Rivers in Wales: have your say
Many of the rivers in Wales are facing a range of ecological threats which threaten to render them unfit for the wild fish and other aquatic wildlife that depend on clean freshwaters to survive.
Building on the success of last year’s inaugural spring seminar, we have decided to provide another opportunity for stakeholders from all sides of the debate to share their views and help drive forward the changes required to protect these precious freshwater environments.
This year’s seminar will be held at the Royal Welsh Showground in Builth Wells on Tuesday, April the 3rd.
Our Welsh National Officer Richard Garner Williams explains the significance of this event:
“It was evident from our seminar last year that a change in priorities and approach is required if we are to manage the land without detriment to the rivers in Wales.
As the only wholly independent charity campaigning for wild fish and their environment we are in a good position to act as mediator and catalyst in encouraging stakeholders to progress from the discussion stage and implement change.”
Many rivers in Wales are currently suffering from alarming levels of pollution from source to sea.
In the uplands, forestry plantations are causing the acidification of spawning grounds and nursery areas to the point that they are incapable of sustaining any complex life forms while in the lowlands, chronic and acute pollution arising from intensive agricultural practices is having a devastating effect, not only on fish but also on aquatic invertebrates such as mayflies, sedges and dragonflies as well as freshwater plantlife. This, in turn, is affecting the fortunes of other species such as kingfishers, dippers and otters which cannot survive without a flourishing freshwater environment.
Richard Garner Williams continues:
“It is appalling that many of our rivers in Wales are under as much threat from human activity now as they were at the height of the Industrial Revolution.
Agricultural pollution affects some 180 individual waterbodies in Wales and the number of reported pollution incidents shows no sign of a decline.
Restoring the health of the rivers in Wales to their former glory is paramount, and this year’s seminar will present the opportunity for us to dig deeper into the principle challenges arising from land management and identify workable and immediate solutions.”

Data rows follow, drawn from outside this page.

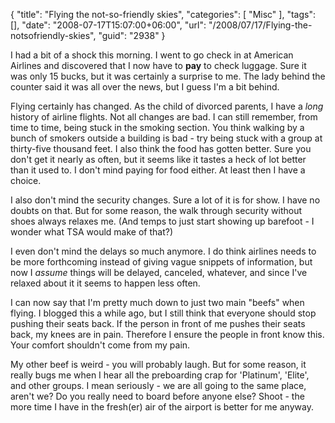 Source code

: {
	"title": "Flying the not-so-friendly skies",
	"categories": [
		"Misc"
	],
	"tags": [],
	"date": "2008-07-17T15:07:00+06:00",
	"url": "/2008/07/17/Flying-the-notsofriendly-skies",
	"guid": "2938"
}

I had a bit of a shock this morning. I went to go check in at American Airlines and discovered that I now have to <b>pay</b> to check luggage. Sure it was only 15 bucks, but it was certainly a surprise to me. The lady behind the counter said it was all over the news, but I guess I'm a bit behind.
<!--more-->
Flying certainly has changed. As the child of divorced parents, I have a <i>long</i> history of airline flights. Not all changes are bad. I can still remember, from time to time, being stuck in the smoking section. You think walking by a bunch of smokers outside a building is bad - try being stuck with a group at thirty-five thousand feet. I also think the food has gotten better. Sure you don't get it nearly as often, but it seems like it tastes a heck of lot better than it used to. I don't mind paying for food either. At least then I have a choice.

I also don't mind the security changes. Sure a lot of it is for show. I have no doubts on that. But for some reason, the walk through security without shoes always relaxes me. (And temps to just start showing up barefoot - I wonder what TSA would make of that?)

I even don't mind the delays so much anymore. I do think airlines needs to be more forthcoming instead of giving vague snippets of information, but now I <i>assume</i> things will be delayed, canceled, whatever, and since I've relaxed about it it seems to happen less often.

I can now say that I'm pretty much down to just two main "beefs" when flying. I blogged this a while ago, but I still think that everyone should stop pushing their seats back. If the person in front of me pushes their seats back, my knees are in pain. Therefore I ensure the people in front know this. Your comfort shouldn't come from my pain. 

My other beef is weird - you will probably laugh. But for some reason, it really bugs me when I hear all the preboarding crap for 'Platinum', 'Elite', and other groups. I mean seriously - we are all going to the same place, aren't we? Do you really need to board before anyone else? Shoot - the more time I have in the fresh(er) air of the airport is better for me anyway. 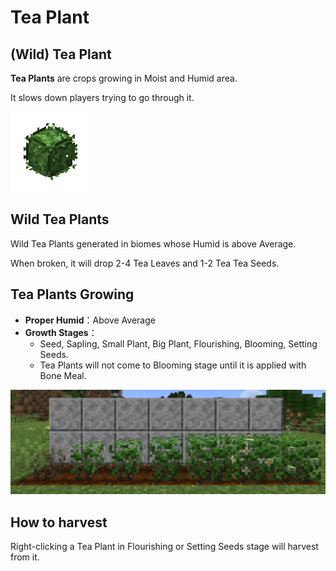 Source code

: # Tea Plant

## (Wild) Tea Plant

**Tea Plants** are crops growing in Moist and Humid area.

It slows down players trying to go through it.

![Wild Tea Plants](../.gitbook/assets/blocks-items/wild_tea_plant.png)

## Wild Tea Plants

Wild Tea Plants generated in biomes whose Humid is above Average.

When broken, it will drop 2-4 Tea Leaves and 1-2 Tea Tea Seeds.

## Tea Plants Growing

* **Proper Humid**：Above Average
* **Growth Stages**：
  * Seed, Sapling, Small Plant, Big Plant, Flourishing, Blooming, Setting Seeds.
  * Tea Plants will not come to Blooming stage until it is applied with Bone Meal.

![All Stages in Tea Plant Growing](../.gitbook/assets/descriptions/tea_plant.png)

## How to harvest

Right-clicking a Tea Plant in Flourishing or Setting Seeds stage will harvest from it.

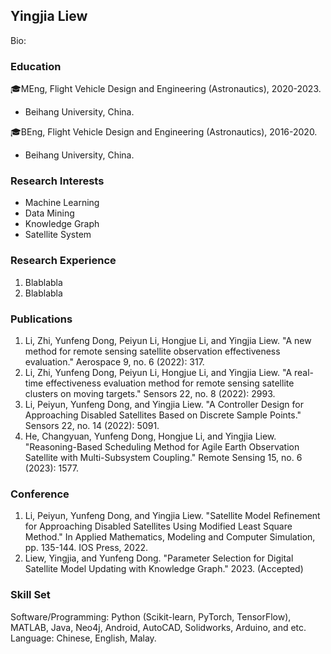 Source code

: ## Yingjia Liew
Bio: 


### Education
🎓MEng, Flight Vehicle Design and Engineering (Astronautics), 2020-2023.  
  - Beihang University, China.

🎓BEng, Flight Vehicle Design and Engineering (Astronautics), 2016-2020.  
 -  Beihang University, China.  


### Research Interests
- Machine Learning 
- Data Mining
- Knowledge Graph
- Satellite System


### Research Experience
1. Blablabla
2. Blablabla


### Publications
1. Li, Zhi, Yunfeng Dong, Peiyun Li, Hongjue Li, and Yingjia Liew. "A new method for remote sensing satellite observation effectiveness evaluation." Aerospace 9, no. 6 (2022): 317.
2. Li, Zhi, Yunfeng Dong, Peiyun Li, Hongjue Li, and Yingjia Liew. "A real-time effectiveness evaluation method for remote sensing satellite clusters on moving targets." Sensors 22, no. 8 (2022): 2993.
3. Li, Peiyun, Yunfeng Dong, and Yingjia Liew. "A Controller Design for Approaching Disabled Satellites Based on Discrete Sample Points." Sensors 22, no. 14 (2022): 5091.
4. He, Changyuan, Yunfeng Dong, Hongjue Li, and Yingjia Liew. "Reasoning-Based Scheduling Method for Agile Earth Observation Satellite with Multi-Subsystem Coupling." Remote Sensing 15, no. 6 (2023): 1577.


### Conference
1. Li, Peiyun, Yunfeng Dong, and Yingjia Liew. "Satellite Model Refinement for Approaching Disabled Satellites Using Modified Least Square Method." In Applied Mathematics, Modeling and Computer Simulation, pp. 135-144. IOS Press, 2022.
2. Liew, Yingjia, and Yunfeng Dong. "Parameter Selection for Digital Satellite Model Updating with Knowledge Graph." 2023. (Accepted)


### Skill Set
Software/Programming: Python (Scikit-learn, PyTorch, TensorFlow), MATLAB, Java, Neo4j, Android, AutoCAD, Solidworks, Arduino, and etc.
Language: Chinese, English, Malay. 
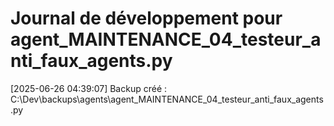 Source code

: # Journal de développement pour agent_MAINTENANCE_04_testeur_anti_faux_agents.py

[2025-06-26 04:39:07] Backup créé : C:\Dev\backups\agents\agent_MAINTENANCE_04_testeur_anti_faux_agents.py
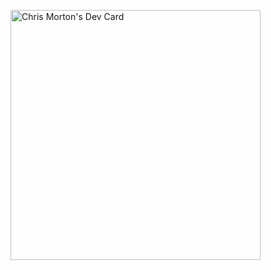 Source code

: <a href="https://github.com/Mortr0n/devcard.svg"><img src="https://github.com/Mortr0n/Mortr0n/master/devcard.svg" width="400" alt="Chris Morton's Dev Card"/></a>
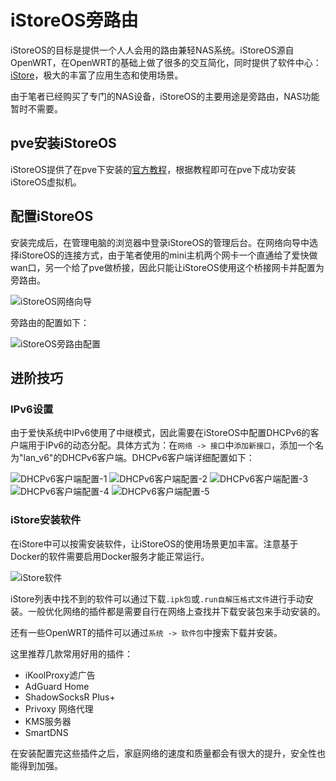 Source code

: # iStoreOS旁路由

iStoreOS的目标是提供一个人人会用的路由兼轻NAS系统。iStoreOS源自OpenWRT，在OpenWRT的基础上做了很多的交互简化，同时提供了软件中心：[iStore](https://github.com/linkease/istore)，极大的丰富了应用生态和使用场景。

由于笔者已经购买了专门的NAS设备，iStoreOS的主要用途是旁路由，NAS功能暂时不需要。

## pve安装iStoreOS

iStoreOS提供了在pve下安装的[官方教程](https://doc.linkease.com/zh/guide/istoreos/install_pve.html)，根据教程即可在pve下成功安装iStoreOS虚拟机。

## 配置iStoreOS

安装完成后，在管理电脑的浏览器中登录iStoreOS的管理后台。在网络向导中选择iStoreOS的连接方式，由于笔者使用的mini主机两个网卡一个直通给了爱快做wan口，另一个给了pve做桥接，因此只能让iStoreOS使用这个桥接网卡并配置为旁路由。

![iStoreOS网络向导](./iStoreOS旁路由/iStoreOS网络向导.png)

旁路由的配置如下：

![iStoreOS旁路由配置](./iStoreOS旁路由/iStoreOS旁路由配置.png)

## 进阶技巧

### IPv6设置

由于爱快系统中IPv6使用了中继模式，因此需要在iStoreOS中配置DHCPv6的客户端用于IPv6的动态分配。具体方式为：在`网络 -> 接口`中`添加新接口`，添加一个名为"lan_v6"的DHCPv6客户端。DHCPv6客户端详细配置如下：

![DHCPv6客户端配置-1](./iStoreOS旁路由/DHCPv6客户端-1.png)
![DHCPv6客户端配置-2](./iStoreOS旁路由/DHCPv6客户端-2.png)
![DHCPv6客户端配置-3](./iStoreOS旁路由/DHCPv6客户端-3.png)
![DHCPv6客户端配置-4](./iStoreOS旁路由/DHCPv6客户端-4.png)
![DHCPv6客户端配置-5](./iStoreOS旁路由/DHCPv6客户端-5.png)

### iStore安装软件

在iStore中可以按需安装软件，让iStoreOS的使用场景更加丰富。注意基于Docker的软件需要启用Docker服务才能正常运行。

![iStore软件](./iStoreOS旁路由/iStore软件.png)

iStore列表中找不到的软件可以通过下载`.ipk包`或`.run自解压格式文件`进行手动安装。一般优化网络的插件都是需要自行在网络上查找并下载安装包来手动安装的。

还有一些OpenWRT的插件可以通过`系统 -> 软件包`中搜索下载并安装。

这里推荐几款常用好用的插件：
- iKoolProxy滤广告
- AdGuard Home
- ShadowSocksR Plus+
- Privoxy 网络代理
- KMS服务器
- SmartDNS

在安装配置完这些插件之后，家庭网络的速度和质量都会有很大的提升，安全性也能得到加强。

The seminar will run from 10.00am to 3.00pm and will include a light lunch. A full list of contributors will be available in due course.
The event is free to attend for all those interested in the future health of rivers in Wales. To book a place to attend, please contact: Richard Garner Williams by email on: firstname.lastname@example.org. Places will be limited, so please book early in order to participate and have your say at this significant event.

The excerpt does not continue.